There’s something a little uncanny about fairgrounds, amusement parks, and funhouses. While there are bright colors and neon signs and prizes and music, the booths are rickety, the lines are long, and there’s always a bit of suspicion on whether or not the games are rigged. Most are seasonal places that won’t last the summer, and yet a visit can be the highlight of the year. Between the music, the roar of the crowds and the hum of the rides, there’s something about the energy that’s incredibly artificial and incredibly organic. With the right touch, the place will feel as if anything can happen.
It’s a great place to set up temptations. It’s a great place to trap souls.
That’s what Johannes Cabal has to use his carnival to do. To regain his own soul, he needs to get 100 others to sign themselves over to Satan.
A necromancer by trade- gaining knowledge over the dead is why he decided to hand over his soul to Satan in the first place- Cabal really doesn’t know how to use joy of even the most artificial sort to get what he’s looking for. So he enlists a crew of helpers- some dead, some undead, all unnatural- to help him run his carnival. Mayhem both worldly and otherworldly ensues, and the consequences for both Johannes and his crew are unexpected. In some cases, they’re deadly.

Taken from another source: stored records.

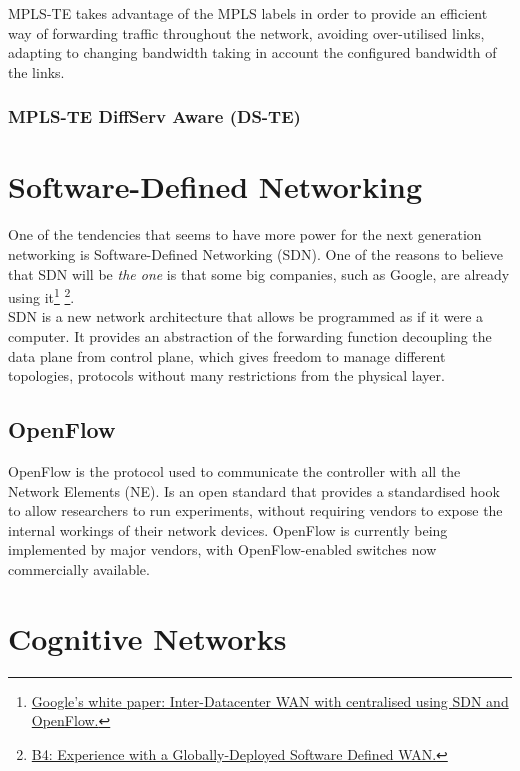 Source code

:MPLS-TE takes advantage of the MPLS labels in order to provide an efficient way of forwarding traffic throughout the network, avoiding over-utilised links, adapting to changing bandwidth taking in account the configured bandwidth of the links.

\subsubsection{MPLS-TE DiffServ Aware (DS-TE)}


\section{Software-Defined Networking}
\label{sec:sdn}

One of the tendencies that seems to have more power for the next generation networking is Software-Defined Networking (SDN). One of the reasons to believe that SDN will be \emph{the one} is that some big companies, such as Google, are already using it\footnote{\href{http://goo.gl/F6sBR}{Google's white paper: Inter-Datacenter WAN with centralised using SDN and OpenFlow.}} \footnote{\href{http://cseweb.ucsd.edu/~vahdat/papers/b4-sigcomm13.pdf}{B4: Experience with a Globally-Deployed Software Defined WAN.}}.\\

SDN is a new network architecture that allows be programmed as if it were a computer. It provides an abstraction of the forwarding function decoupling the data plane from control plane, which gives freedom to manage different topologies, protocols without many restrictions from the physical layer.


\subsection{OpenFlow}
\label{sec:openflow}

OpenFlow is the protocol used to communicate the controller with all the Network Elements (NE). Is an open standard that provides a standardised hook to allow researchers to run experiments, without requiring vendors to expose the internal workings of their network devices. OpenFlow is currently being implemented by major vendors, with OpenFlow-enabled switches now commercially available.


\section{Cognitive Networks}

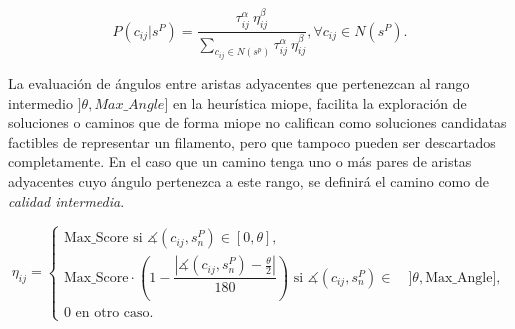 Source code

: \begin{equation}
P(c_{ij} | s^{P}) = \frac
        {\tau_{ij}^{\alpha} ~ \eta_{ij}^{\beta}}
        {\sum\limits_{c_{ij}\in N(s^p)}{\tau_{ij}^{\alpha} ~ \eta_{ij}^{\beta} } }, \forall c_{ij} \in N(s^{P}).
\label{eq:antProbabilities}
\end{equation}

La evaluaci\'on de \'angulos entre aristas adyacentes que pertenezcan al rango intermedio $]\theta, Max\_Angle]$ en la heur\'istica miope, facilita la exploraci\'on de soluciones o caminos que de forma miope no califican como soluciones candidatas factibles de representar un filamento, pero que tampoco pueden ser descartados completamente. En el caso que un camino tenga uno o m\'as pares de aristas adyacentes cuyo \'angulo pertenezca a este rango, se definir\'a el camino como de {\it calidad intermedia}.


\begin{equation}
    \eta_{ij} = 
        \begin{cases} 
        \text{Max\_Score si } \measuredangle(c_{ij}, s_{n}^{P}) \in [0, \theta],\\[3ex]
        
        \text{Max\_Score} \cdot \left(1 - \dfrac{ \left| \measuredangle(c_{ij}, s_{n}^{P}) - \frac{\theta}{2} \right|} {180} \right)  \text{ si } \measuredangle(c_{ij}, s_{n}^{P}) \in \quad ]\theta, \text{Max\_Angle}],\\[3ex]
        
        \text{0 en otro caso.}
        \end{cases}
    \label{eq:heuristicaMiope}
\end{equation}

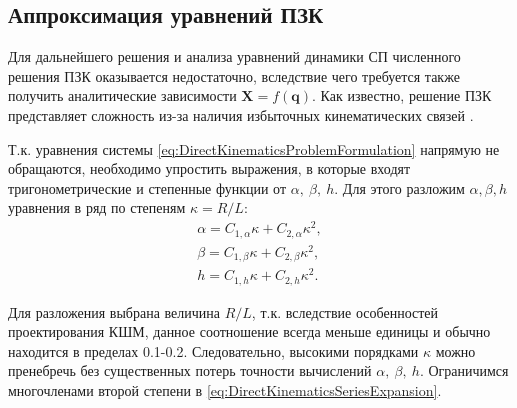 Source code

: \subsection{Аппроксимация уравнений ПЗК}

Для дальнейшего решения и анализа уравнений динамики СП численного решения ПЗК оказывается недостаточно, вследствие чего требуется также получить аналитические зависимости $\mathbf{X}=f\left(\mathbf{q}\right)$.
Как известно, решение ПЗК представляет сложность из-за наличия избыточных кинематических связей \cite{2014c,Bonev2000,Niu2013,Lapikov2014,2007,Charters2009,Kucuk2006,Hu2011,Jiang2008}.

Т.к. уравнения системы \ref{eq:DirectKinematicsProblemFormulation} напрямую не обращаются, необходимо упростить выражения, в которые входят тригонометрические и степенные функции от $\alpha,~\beta,~h$. Для этого разложим $\alpha, \beta, h$ уравнения  в ряд по степеням $\kappa = R/L$:
\begin{equation}
\label{eq:DirectKinematicsSeriesExpansion}
\begin{aligned}
	\alpha = C_{1,\alpha}\kappa + C_{2,\alpha}\kappa^2, \\
	\beta = C_{1,\beta}\kappa + C_{2,\beta}\kappa^2, \\
	h = C_{1,h}\kappa + C_{2,h}\kappa^2.
\end{aligned}
\end{equation}

Для разложения выбрана величина $R/L$, т.к. вследствие особенностей проектирования КШМ, данное соотношение всегда меньше единицы и обычно находится в пределах 0.1-0.2. Следовательно, высокими порядками $\kappa$ можно пренебречь без существенных потерь точности вычислений $\alpha,~\beta,~h$. Ограничимся многочленами второй степени в \ref{eq:DirectKinematicsSeriesExpansion}.

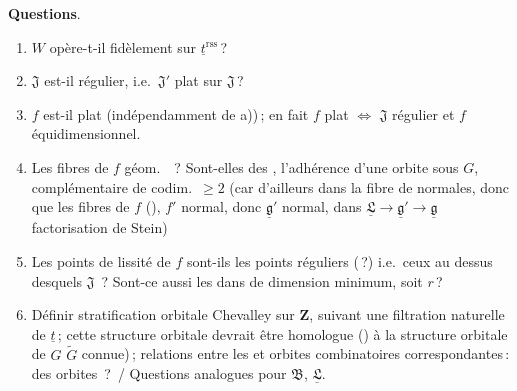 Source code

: \documentclass[11pt,a4paper]{article}
\begin{document}
\textbf{Questions}.
\begin{enumerate}
\item[0)] $W$ opère-t-il fidèlement sur $\underline{t}^{\mathrm{rss}}$\,?
\item[a)] $\mathfrak{J}$ est-il régulier, i.e.\ $\mathfrak{J}'$ plat sur
$\mathfrak{J}$\,?
\item[b)] $f$ est-il plat (indépendamment de a))\,; en fait
$f$ plat $\Longleftrightarrow$ $\mathfrak{J}$ régulier et $f$
équidimensionnel.
\item[c)] Les fibres de $f$ géom.\ \struck{\ill{}} \,?
Sont-elles des \ill{},  \ill{} l'adhérence d'une orbite sous
$G$,  complémentaire \ill{} de codim.\ $\geqslant 2$ (car
d'ailleurs dans la fibre \ill{} de \ill{} normales, donc
 que les fibres de $f$ 
(), \ill{} $f'$ normal, donc
$\underline{\mathfrak{g}}'$ normal, dans
$\underline{\mathfrak{L}}\to\underline{\mathfrak{g}}'\to\underline{\mathfrak{g}}$
factorisation de Stein)
\item[d)] Les points de lissité de $f$ sont-ils les points réguliers
(\,?) i.e.\ ceux au dessus desquels $\mathfrak{J}$
\ill{}\,? \struck{\ill{} \ill{}} Sont-ce aussi les \ill{} \ill{} dans
\ill{} de dimension \ill{} \ill{} \ill{} minimum, soit $r$\,?
\item[e)]  Définir stratification orbitale \ill{} \ill{} Chevalley sur
$\mathbf{Z}$, suivant une filtration naturelle de $\underline{t}$\,; cette
structure orbitale devrait être homologue () à la structure orbitale de $G$ 
$\tilde G$ \ill{} connue)\,; relations entre les  \ill{}
et orbites combinatoires correspondantes\,: des orbites \,?
\,/ Questions analogues pour $\mathfrak{B}$, $\underline{\mathfrak{L}}$.
\end{enumerate}
\end{document}
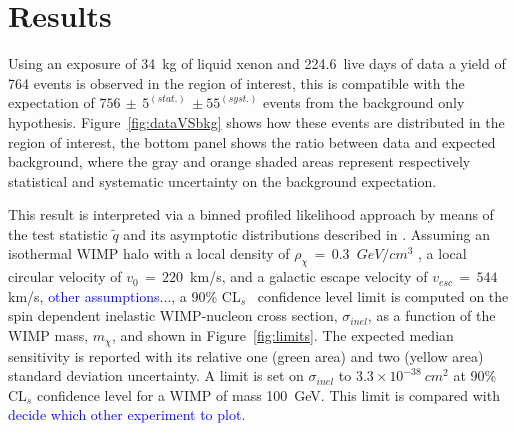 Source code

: \section{Results}
\label{sec:results}

Using an exposure of 34~kg of liquid xenon and 224.6~live days of data a yield of 764 events is observed  in the region of interest,
this is compatible with the expectation of $756 \, \pm \, 5^{(stat.)} \, \pm 55^{(syst.)}$ events from the background only hypothesis. 
Figure~\ref{fig:dataVSbkg} shows how these events are distributed in the region of interest, the bottom panel shows the ratio
between data and expected background, where the gray and orange shaded areas represent respectively statistical and systematic uncertainty 
on the background expectation.

This result is interpreted via a binned profiled likelihood approach by means of the test statistic $\tilde{q}$
and its asymptotic distributions described in \cite{asympt}. 
Assuming  an isothermal WIMP halo with a local density of $\rho_{\chi} \, = \, 0.3$~$GeV/cm^3$ , a local circular velocity of $v_0 \,= \, 220$~km/s, and a galactic escape velocity of $v_{esc} \, = \, 544$ km/s, 
\textcolor{blue}{other assumptions...,} a 90\% CL$_s$~\cite{cls} confidence level limit is  
computed on the spin dependent inelastic WIMP-nucleon cross section, $\sigma_{inel}$, as a function of the WIMP mass, $m_{\chi}$, and shown in Figure~\ref{fig:limits}.
The expected median sensitivity is reported with its relative one (green area) and two (yellow area) standard deviation uncertainty.
A  limit is set on $\sigma_{inel}$ to $3.3 \times 10^{-38} ~cm^{2}$ at 90\% CL$_s$ confidence level for a WIMP of mass 100~GeV. This limit is compared with
\textcolor{blue}{decide which other experiment to plot.}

Anyone who’s read Ray Bradbury will see parallels to Something Wicked This Way Comes, which also features a spectacularly evil carnival. They’d be right. The author of Johannes Cabal The Necromancer, Jonathan L. Howard, said that this story was largely inspired by that tale, and by his own asking of the question “Where would an evil carnival come from?”
“From Hell” might seem a trite answer to that question, but it’s the why of it that makes this story so spectacularly entertaining, even if you’ve never read Ray Bradbury. Using a carnival as bait for something much more sinister may be a cliché, but using it as a means to both steal souls and gain one is a really interesting play on the artificial allure that so many carnivals and amusement parks have. In such places you tend to forget about the niceties. Like double-checking that waiver you signed. Or reading the little form required to get that deluxe prize package.
The best thing about this book is easily the setting and the language. The carnival and its eerie workers leap off the page, and Howard can turn a metaphor with the skill of Wodehouse. My personal favorite was: “Johannes Cabal smiled. Somewhere a churn of milk curdled.” In keeping with the plot, the language is dark, unusual, sometimes arcane, and often very funny. Though the characters are interesting and the plot fun, the words are really a driving force for the story. It’s a delight to read.
There are a few minor problems in that that the plot gets a little breakneck towards the end, and that there aren’t very many characters to speak of. But the world is fascinating and the few characters we do get populate it very well. From the former necromancer who raises a lunatic army to Johannes Cabal himself, the characters fit perfectly into this odd little nightmare, even if they aren’t as fully realized as I’d normally like. And of particular interest is the relationship between Johannes Cabal and his brother Horst. It was oddly touching and heartbreaking, despite the bizarre circumstances in which they work together.
But by far my favorite part of the book was how real the threat of Hell was, both for Johannes and for the souls he was signing over. Because in a book where losing your soul is a major part of the plot, the threat to that soul had better be concrete and convincing. And I really appreciated that the possibility of Johannes going to Hell forever was never forgotten. The threat of losing your soul was presented as a very real danger, and makes me want to double-check every contract I’ve signed, as well as every Terms and Conditions check-box.
After all, you never know what might be in the fine print.